Transcribe the rest of the listing below, starting with the line that contains "如果你就這樣看中文聖經的翻譯." and ending with the last line, exactly as written.

> **SOURCE MATERIAL**:
___

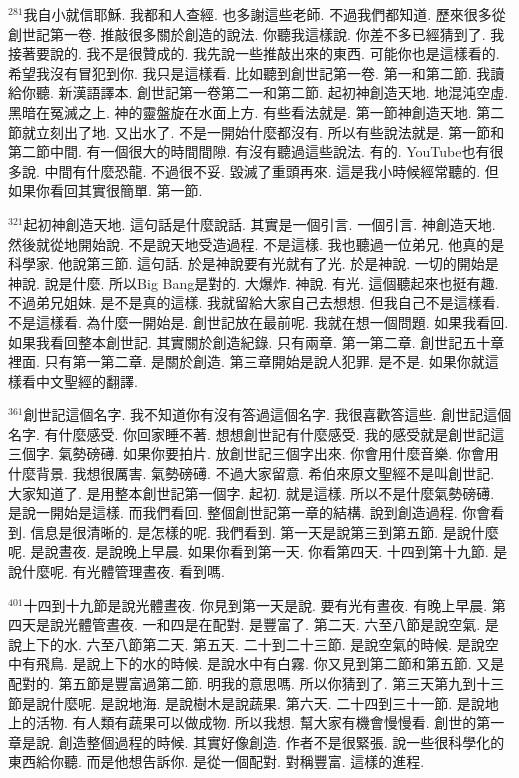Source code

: \documentclass{book}
\begin{document}
$^{281}$我自小就信耶穌.
我都和人查經.
也多謝這些老師.
不過我們都知道.
歷來很多從創世記第一卷.
推敲很多關於創造的說法.
你聽我這樣說.
你差不多已經猜到了.
我接著要說的.
我不是很贊成的.
我先說一些推敲出來的東西.
可能你也是這樣看的.
希望我沒有冒犯到你.
我只是這樣看.
比如聽到創世記第一卷.
第一和第二節.
我讀給你聽.
新漢語譯本.
創世記第一卷第二一和第二節.
起初神創造天地.
地混沌空虛.
黑暗在冤滅之上.
神的靈盤旋在水面上方.
有些看法就是.
第一節神創造天地.
第二節就立刻出了地.
又出水了.
不是一開始什麼都沒有.
所以有些說法就是.
第一節和第二節中間.
有一個很大的時間間隙.
有沒有聽過這些說法.
有的.
YouTube也有很多說.
中間有什麼恐龍.
不過很不妥.
毀滅了重頭再來.
這是我小時候經常聽的.
但如果你看回其實很簡單.
第一節.

$^{321}$起初神創造天地.
這句話是什麼說話.
其實是一個引言.
一個引言.
神創造天地.
然後就從地開始說.
不是說天地受造過程.
不是這樣.
我也聽過一位弟兄.
他真的是科學家.
他說第三節.
這句話.
於是神說要有光就有了光.
於是神說.
一切的開始是神說.
說是什麼.
所以Big Bang是對的.
大爆炸.
神說.
有光.
這個聽起來也挺有趣.
不過弟兄姐妹.
是不是真的這樣.
我就留給大家自己去想想.
但我自己不是這樣看.
不是這樣看.
為什麼一開始是.
創世記放在最前呢.
我就在想一個問題.
如果我看回.
如果我看回整本創世記.
其實關於創造紀錄.
只有兩章.
第一第二章.
創世記五十章裡面.
只有第一第二章.
是關於創造.
第三章開始是說人犯罪.
是不是.
如果你就這樣看中文聖經的翻譯.

$^{361}$創世記這個名字.
我不知道你有沒有答過這個名字.
我很喜歡答這些.
創世記這個名字.
有什麼感受.
你回家睡不著.
想想創世記有什麼感受.
我的感受就是創世記這三個字.
氣勢磅礡.
如果你要拍片.
放創世記三個字出來.
你會用什麼音樂.
你會用什麼背景.
我想很厲害.
氣勢磅礡.
不過大家留意.
希伯來原文聖經不是叫創世記.
大家知道了.
是用整本創世記第一個字.
起初.
就是這樣.
所以不是什麼氣勢磅礡.
是說一開始是這樣.
而我們看回.
整個創世記第一章的結構.
說到創造過程.
你會看到.
信息是很清晰的.
是怎樣的呢.
我們看到.
第一天是說第三到第五節.
是說什麼呢.
是說晝夜.
是說晚上早晨.
如果你看到第一天.
你看第四天.
十四到第十九節.
是說什麼呢.
有光體管理晝夜.
看到嗎.

$^{401}$十四到十九節是說光體晝夜.
你見到第一天是說.
要有光有晝夜.
有晚上早晨.
第四天是說光體管晝夜.
一和四是在配對.
是豐富了.
第二天.
六至八節是說空氣.
是說上下的水.
六至八節第二天.
第五天.
二十到二十三節.
是說空氣的時候.
是說空中有飛鳥.
是說上下的水的時候.
是說水中有白霧.
你又見到第二節和第五節.
又是配對的.
第五節是豐富過第二節.
明我的意思嗎.
所以你猜到了.
第三天第九到十三節是說什麼呢.
是說地海.
是說樹木是說蔬果.
第六天.
二十四到三十一節.
是說地上的活物.
有人類有蔬果可以做成物.
所以我想.
幫大家有機會慢慢看.
創世的第一章是說.
創造整個過程的時候.
其實好像創造.
作者不是很緊張.
說一些很科學化的東西給你聽.
而是他想告訴你.
是從一個配對.
對稱豐富.
這樣的進程.
\end{document}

___

> **RESULT**:
如果你就這樣看中文聖經的翻譯.

$^{361}$創世記這個名字.
我不知道你有沒有答過這個名字.
我很喜歡答這些.
創世記這個名字.
有什麼感受.
你回家睡不著.
想想創世記有什麼感受.
我的感受就是創世記這三個字.
氣勢磅礡.
如果你要拍片.
放創世記三個字出來.
你會用什麼音樂.
你會用什麼背景.
我想很厲害.
氣勢磅礡.
不過大家留意.
希伯來原文聖經不是叫創世記.
大家知道了.
是用整本創世記第一個字.
起初.
就是這樣.
所以不是什麼氣勢磅礡.
是說一開始是這樣.
而我們看回.
整個創世記第一章的結構.
說到創造過程.
你會看到.
信息是很清晰的.
是怎樣的呢.
我們看到.
第一天是說第三到第五節.
是說什麼呢.
是說晝夜.
是說晚上早晨.
如果你看到第一天.
你看第四天.
十四到第十九節.
是說什麼呢.
有光體管理晝夜.
看到嗎.

$^{401}$十四到十九節是說光體晝夜.
你見到第一天是說.
要有光有晝夜.
有晚上早晨.
第四天是說光體管晝夜.
一和四是在配對.
是豐富了.
第二天.
六至八節是說空氣.
是說上下的水.
六至八節第二天.
第五天.
二十到二十三節.
是說空氣的時候.
是說空中有飛鳥.
是說上下的水的時候.
是說水中有白霧.
你又見到第二節和第五節.
又是配對的.
第五節是豐富過第二節.
明我的意思嗎.
所以你猜到了.
第三天第九到十三節是說什麼呢.
是說地海.
是說樹木是說蔬果.
第六天.
二十四到三十一節.
是說地上的活物.
有人類有蔬果可以做成物.
所以我想.
幫大家有機會慢慢看.
創世的第一章是說.
創造整個過程的時候.
其實好像創造.
作者不是很緊張.
說一些很科學化的東西給你聽.
而是他想告訴你.
是從一個配對.
對稱豐富.
這樣的進程.
\end{document}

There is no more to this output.